Data for this exercise:
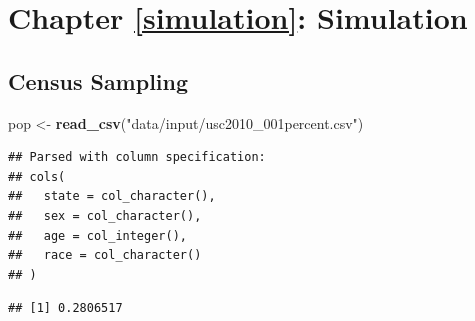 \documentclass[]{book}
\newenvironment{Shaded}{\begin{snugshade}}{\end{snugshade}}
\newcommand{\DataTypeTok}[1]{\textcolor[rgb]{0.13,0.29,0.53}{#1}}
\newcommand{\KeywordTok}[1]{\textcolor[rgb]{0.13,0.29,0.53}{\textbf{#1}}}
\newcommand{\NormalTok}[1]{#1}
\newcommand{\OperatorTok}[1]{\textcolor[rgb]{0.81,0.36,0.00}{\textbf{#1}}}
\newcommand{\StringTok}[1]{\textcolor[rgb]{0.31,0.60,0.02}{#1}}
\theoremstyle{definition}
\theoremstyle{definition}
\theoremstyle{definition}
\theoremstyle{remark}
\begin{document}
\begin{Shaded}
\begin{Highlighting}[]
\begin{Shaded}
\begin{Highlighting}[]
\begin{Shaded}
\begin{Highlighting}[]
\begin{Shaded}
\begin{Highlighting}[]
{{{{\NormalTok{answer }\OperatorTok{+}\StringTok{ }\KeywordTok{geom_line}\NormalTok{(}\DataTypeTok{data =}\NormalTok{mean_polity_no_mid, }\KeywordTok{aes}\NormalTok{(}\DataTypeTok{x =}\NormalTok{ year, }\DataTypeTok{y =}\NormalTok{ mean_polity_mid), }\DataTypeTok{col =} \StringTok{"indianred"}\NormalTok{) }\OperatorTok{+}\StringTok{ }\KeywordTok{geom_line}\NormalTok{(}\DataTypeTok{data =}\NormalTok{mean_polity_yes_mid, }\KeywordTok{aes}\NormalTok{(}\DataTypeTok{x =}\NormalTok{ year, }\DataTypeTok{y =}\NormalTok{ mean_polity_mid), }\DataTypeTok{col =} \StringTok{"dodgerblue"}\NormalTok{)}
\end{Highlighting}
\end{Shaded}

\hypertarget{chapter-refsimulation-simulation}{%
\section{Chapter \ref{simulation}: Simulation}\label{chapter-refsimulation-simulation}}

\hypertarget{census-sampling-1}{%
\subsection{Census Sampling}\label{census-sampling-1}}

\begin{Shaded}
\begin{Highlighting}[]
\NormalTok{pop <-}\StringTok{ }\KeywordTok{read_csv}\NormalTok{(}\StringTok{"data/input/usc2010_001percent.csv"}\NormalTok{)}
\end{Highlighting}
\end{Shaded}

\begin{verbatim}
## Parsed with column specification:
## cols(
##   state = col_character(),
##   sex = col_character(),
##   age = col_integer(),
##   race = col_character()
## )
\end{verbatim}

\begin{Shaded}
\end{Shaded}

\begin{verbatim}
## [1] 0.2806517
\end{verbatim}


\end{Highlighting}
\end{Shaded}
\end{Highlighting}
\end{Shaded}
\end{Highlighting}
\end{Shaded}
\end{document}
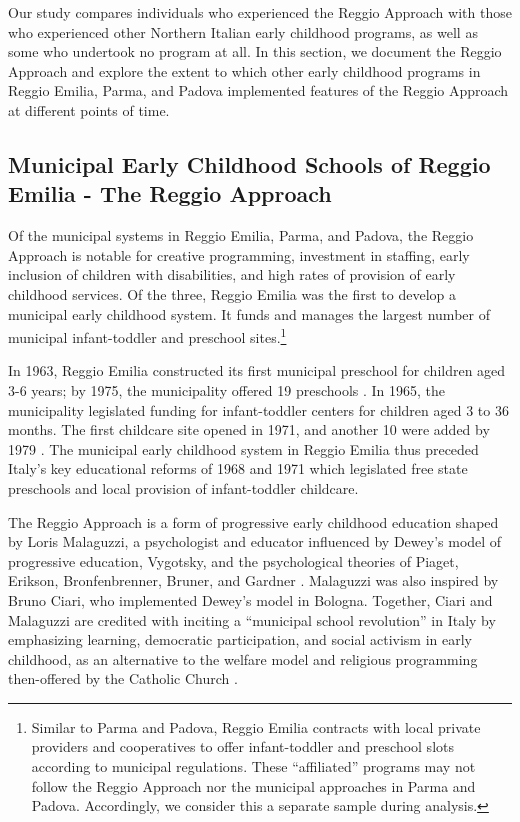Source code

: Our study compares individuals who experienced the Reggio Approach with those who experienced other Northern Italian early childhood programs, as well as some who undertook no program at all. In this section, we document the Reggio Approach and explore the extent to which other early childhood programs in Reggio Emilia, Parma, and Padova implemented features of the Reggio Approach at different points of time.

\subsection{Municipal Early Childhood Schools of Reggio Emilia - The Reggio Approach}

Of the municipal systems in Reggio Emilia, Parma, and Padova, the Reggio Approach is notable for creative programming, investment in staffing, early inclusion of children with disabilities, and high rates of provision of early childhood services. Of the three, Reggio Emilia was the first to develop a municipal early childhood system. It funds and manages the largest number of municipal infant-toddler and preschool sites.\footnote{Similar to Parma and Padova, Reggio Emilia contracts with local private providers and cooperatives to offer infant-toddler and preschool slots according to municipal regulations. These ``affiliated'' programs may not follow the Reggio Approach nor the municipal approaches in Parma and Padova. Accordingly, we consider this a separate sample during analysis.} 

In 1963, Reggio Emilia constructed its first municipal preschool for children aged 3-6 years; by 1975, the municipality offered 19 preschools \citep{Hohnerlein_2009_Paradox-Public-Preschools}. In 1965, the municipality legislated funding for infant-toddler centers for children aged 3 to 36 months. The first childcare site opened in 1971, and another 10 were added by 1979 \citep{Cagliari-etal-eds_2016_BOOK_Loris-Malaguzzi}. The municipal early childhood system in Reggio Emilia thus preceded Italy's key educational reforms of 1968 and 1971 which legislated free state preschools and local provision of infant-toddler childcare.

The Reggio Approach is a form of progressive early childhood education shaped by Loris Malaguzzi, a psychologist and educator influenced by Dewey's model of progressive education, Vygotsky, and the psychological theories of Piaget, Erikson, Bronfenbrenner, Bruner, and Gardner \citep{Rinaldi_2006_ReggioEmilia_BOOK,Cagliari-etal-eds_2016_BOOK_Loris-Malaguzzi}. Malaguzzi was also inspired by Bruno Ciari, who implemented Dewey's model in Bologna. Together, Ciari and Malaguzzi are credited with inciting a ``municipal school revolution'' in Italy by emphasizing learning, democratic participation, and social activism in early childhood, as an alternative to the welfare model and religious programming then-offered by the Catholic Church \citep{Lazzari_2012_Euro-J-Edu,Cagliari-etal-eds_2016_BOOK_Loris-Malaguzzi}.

Problem details: Go through the entries above and copy out every line that includes the word "textcolor".

Answer box:
\newcommand{\DataTypeTok}[1]{\textcolor[rgb]{0.13,0.29,0.53}{#1}}
\newcommand{\KeywordTok}[1]{\textcolor[rgb]{0.13,0.29,0.53}{\textbf{#1}}}
\newcommand{\OperatorTok}[1]{\textcolor[rgb]{0.81,0.36,0.00}{\textbf{#1}}}
\newcommand{\StringTok}[1]{\textcolor[rgb]{0.31,0.60,0.02}{#1}}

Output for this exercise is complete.